» Dataset records:

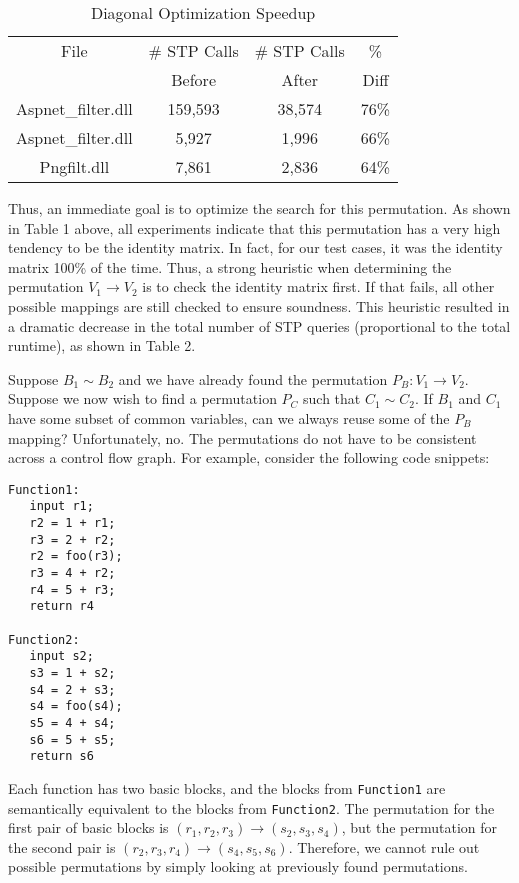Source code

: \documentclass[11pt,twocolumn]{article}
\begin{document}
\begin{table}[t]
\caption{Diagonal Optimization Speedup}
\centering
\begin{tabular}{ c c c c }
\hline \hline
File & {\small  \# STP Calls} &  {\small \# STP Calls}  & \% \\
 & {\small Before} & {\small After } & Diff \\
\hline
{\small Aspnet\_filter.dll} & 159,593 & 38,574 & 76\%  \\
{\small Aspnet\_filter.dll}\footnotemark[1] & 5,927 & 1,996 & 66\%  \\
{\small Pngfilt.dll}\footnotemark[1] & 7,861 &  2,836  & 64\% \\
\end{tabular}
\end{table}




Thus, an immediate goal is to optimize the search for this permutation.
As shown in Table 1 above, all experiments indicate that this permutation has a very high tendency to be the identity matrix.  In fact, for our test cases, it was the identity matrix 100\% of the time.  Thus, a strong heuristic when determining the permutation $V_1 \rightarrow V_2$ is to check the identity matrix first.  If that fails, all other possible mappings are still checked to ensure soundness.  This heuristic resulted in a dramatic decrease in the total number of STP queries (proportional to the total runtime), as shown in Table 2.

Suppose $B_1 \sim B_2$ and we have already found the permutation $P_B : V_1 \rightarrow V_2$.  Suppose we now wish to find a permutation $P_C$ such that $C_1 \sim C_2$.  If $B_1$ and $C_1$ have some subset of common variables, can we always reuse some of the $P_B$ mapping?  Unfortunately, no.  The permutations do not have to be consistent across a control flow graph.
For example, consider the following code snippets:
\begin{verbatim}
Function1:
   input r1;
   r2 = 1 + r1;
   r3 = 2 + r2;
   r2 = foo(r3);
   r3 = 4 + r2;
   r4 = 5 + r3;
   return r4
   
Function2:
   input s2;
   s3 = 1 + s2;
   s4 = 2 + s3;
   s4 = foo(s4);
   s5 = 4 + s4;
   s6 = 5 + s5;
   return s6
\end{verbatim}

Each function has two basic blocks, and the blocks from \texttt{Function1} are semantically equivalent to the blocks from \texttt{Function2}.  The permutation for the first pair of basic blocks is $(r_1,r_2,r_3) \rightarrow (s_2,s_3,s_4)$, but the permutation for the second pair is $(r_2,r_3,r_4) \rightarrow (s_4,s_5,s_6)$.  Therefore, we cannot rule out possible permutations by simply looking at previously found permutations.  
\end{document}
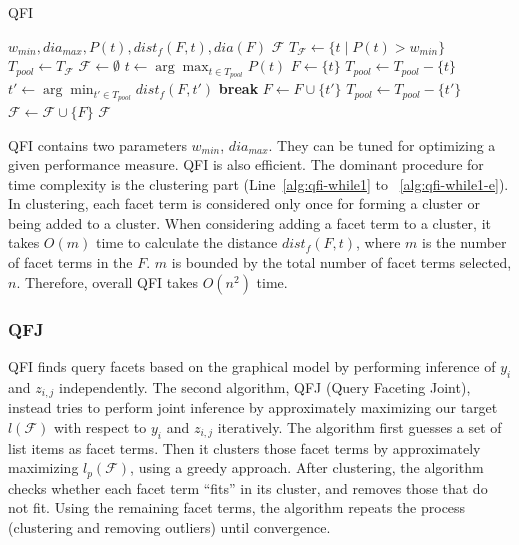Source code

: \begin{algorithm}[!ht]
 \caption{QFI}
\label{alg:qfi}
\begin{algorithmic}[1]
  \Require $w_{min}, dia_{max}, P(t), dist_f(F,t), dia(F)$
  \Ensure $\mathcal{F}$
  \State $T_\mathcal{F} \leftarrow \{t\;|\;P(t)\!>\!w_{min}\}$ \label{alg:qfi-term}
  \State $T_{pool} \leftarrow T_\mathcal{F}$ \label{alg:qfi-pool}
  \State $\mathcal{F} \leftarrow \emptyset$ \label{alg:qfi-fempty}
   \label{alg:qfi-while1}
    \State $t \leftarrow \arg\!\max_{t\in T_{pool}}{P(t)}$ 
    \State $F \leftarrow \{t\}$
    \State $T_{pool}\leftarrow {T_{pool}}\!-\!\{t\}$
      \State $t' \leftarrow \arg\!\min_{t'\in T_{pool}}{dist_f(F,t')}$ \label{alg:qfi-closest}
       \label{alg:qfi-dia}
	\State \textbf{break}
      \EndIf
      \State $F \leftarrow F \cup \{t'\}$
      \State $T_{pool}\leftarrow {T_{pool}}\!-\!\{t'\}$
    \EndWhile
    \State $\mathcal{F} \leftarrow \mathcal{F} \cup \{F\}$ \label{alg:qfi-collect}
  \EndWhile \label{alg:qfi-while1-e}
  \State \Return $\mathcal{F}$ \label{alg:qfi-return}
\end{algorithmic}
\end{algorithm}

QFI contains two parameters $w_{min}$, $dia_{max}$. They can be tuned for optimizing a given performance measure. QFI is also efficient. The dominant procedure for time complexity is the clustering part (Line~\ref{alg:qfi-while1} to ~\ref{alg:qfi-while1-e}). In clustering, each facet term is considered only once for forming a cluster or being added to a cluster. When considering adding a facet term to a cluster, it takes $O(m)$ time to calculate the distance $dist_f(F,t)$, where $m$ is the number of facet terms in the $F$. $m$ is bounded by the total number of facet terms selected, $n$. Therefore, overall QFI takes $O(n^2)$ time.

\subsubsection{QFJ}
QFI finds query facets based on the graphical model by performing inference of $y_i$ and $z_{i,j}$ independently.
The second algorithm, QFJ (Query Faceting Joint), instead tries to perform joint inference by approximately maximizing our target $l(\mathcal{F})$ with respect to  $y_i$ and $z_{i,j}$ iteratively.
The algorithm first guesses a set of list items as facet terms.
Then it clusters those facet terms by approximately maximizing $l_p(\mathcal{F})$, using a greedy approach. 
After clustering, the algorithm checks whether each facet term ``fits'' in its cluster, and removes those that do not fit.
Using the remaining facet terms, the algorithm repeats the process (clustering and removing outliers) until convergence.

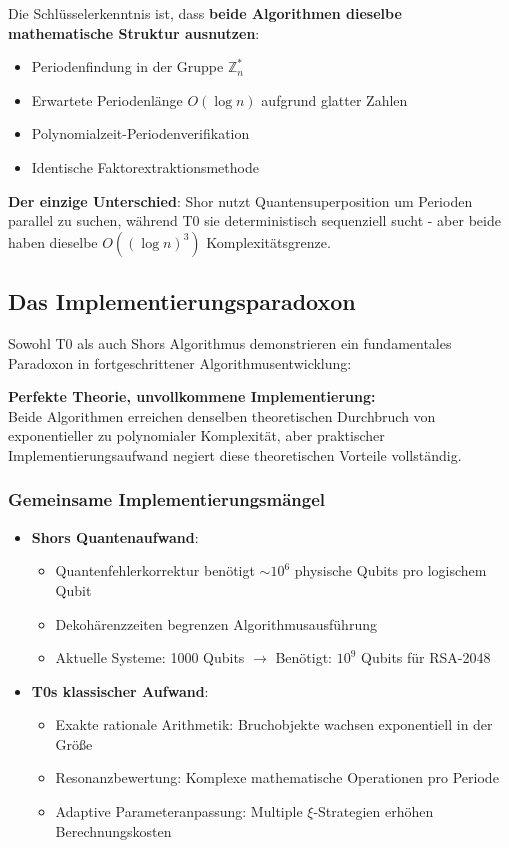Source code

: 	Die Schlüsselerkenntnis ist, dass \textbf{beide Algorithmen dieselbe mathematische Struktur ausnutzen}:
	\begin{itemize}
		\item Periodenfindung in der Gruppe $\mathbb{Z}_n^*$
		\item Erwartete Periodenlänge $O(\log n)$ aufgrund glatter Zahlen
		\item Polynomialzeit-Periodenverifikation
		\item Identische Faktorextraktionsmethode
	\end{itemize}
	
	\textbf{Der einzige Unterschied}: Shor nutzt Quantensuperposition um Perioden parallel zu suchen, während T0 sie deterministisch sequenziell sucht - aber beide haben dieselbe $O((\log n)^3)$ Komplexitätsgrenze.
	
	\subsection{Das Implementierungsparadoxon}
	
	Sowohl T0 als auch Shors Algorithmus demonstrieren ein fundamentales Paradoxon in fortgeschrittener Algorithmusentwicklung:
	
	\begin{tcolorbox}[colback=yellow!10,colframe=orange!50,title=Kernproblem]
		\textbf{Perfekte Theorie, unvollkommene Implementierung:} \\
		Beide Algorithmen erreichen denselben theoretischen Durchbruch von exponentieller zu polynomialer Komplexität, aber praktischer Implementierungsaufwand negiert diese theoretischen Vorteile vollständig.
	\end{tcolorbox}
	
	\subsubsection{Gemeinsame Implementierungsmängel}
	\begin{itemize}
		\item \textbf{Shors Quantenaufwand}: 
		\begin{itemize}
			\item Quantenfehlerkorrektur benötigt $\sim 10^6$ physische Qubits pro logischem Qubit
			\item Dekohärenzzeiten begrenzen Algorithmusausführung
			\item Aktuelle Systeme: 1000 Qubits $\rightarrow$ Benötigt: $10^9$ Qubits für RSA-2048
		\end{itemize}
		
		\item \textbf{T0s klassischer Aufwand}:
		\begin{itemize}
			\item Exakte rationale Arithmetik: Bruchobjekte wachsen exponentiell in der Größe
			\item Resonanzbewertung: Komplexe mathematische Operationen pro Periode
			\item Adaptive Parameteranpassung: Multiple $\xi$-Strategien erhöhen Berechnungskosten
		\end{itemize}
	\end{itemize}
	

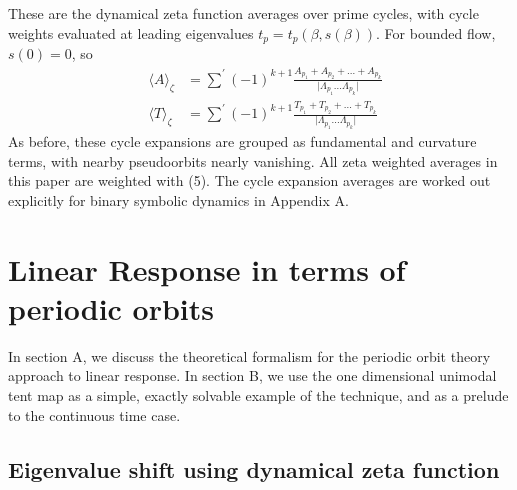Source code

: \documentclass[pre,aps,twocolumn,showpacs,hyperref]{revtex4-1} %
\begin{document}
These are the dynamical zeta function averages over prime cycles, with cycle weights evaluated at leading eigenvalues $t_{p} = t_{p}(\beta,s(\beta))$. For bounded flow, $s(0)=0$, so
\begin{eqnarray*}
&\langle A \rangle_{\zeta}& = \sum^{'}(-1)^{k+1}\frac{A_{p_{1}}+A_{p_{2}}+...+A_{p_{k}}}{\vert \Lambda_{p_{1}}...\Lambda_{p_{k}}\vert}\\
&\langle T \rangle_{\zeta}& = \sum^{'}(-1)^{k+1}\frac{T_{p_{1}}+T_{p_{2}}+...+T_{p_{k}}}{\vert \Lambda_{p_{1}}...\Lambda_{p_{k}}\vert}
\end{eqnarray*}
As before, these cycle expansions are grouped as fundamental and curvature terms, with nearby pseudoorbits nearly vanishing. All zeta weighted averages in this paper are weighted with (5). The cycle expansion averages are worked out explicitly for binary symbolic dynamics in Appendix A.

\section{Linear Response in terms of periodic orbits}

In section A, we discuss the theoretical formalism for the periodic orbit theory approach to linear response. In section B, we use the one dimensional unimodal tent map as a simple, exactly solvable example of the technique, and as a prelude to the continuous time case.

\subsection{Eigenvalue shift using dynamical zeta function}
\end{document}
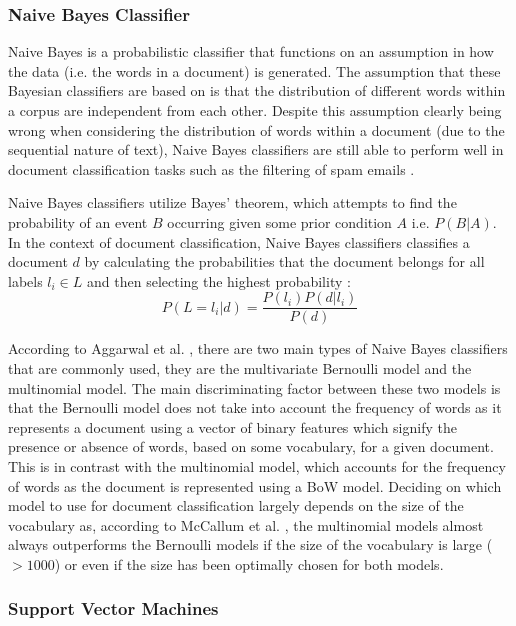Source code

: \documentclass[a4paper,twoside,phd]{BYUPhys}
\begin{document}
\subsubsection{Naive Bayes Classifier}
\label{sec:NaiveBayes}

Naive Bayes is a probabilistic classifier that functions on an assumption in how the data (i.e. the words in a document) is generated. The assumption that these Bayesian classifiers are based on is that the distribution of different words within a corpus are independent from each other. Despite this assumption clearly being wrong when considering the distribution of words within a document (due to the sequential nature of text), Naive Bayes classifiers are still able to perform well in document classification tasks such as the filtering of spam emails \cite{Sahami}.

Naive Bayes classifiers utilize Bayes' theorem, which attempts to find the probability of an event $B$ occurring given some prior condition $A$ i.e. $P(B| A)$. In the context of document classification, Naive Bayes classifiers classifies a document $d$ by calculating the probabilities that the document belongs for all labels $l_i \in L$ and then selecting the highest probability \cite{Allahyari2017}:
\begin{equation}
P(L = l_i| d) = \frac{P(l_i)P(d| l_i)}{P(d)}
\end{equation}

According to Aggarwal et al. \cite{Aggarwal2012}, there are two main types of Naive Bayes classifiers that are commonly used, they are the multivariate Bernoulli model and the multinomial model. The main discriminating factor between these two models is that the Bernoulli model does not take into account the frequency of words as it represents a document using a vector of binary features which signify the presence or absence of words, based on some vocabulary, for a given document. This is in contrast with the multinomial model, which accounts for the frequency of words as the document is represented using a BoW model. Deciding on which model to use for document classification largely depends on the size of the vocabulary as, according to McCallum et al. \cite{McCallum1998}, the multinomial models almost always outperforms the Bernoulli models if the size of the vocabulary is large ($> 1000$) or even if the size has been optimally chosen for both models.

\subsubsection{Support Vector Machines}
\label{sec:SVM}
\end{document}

» Exercise description: Copy out each line of the records where the string "dynamical" appears.

» Task solution:
These are the dynamical zeta function averages over prime cycles, with cycle weights evaluated at leading eigenvalues $t_{p} = t_{p}(\beta,s(\beta))$. For bounded flow, $s(0)=0$, so
\subsection{Eigenvalue shift using dynamical zeta function}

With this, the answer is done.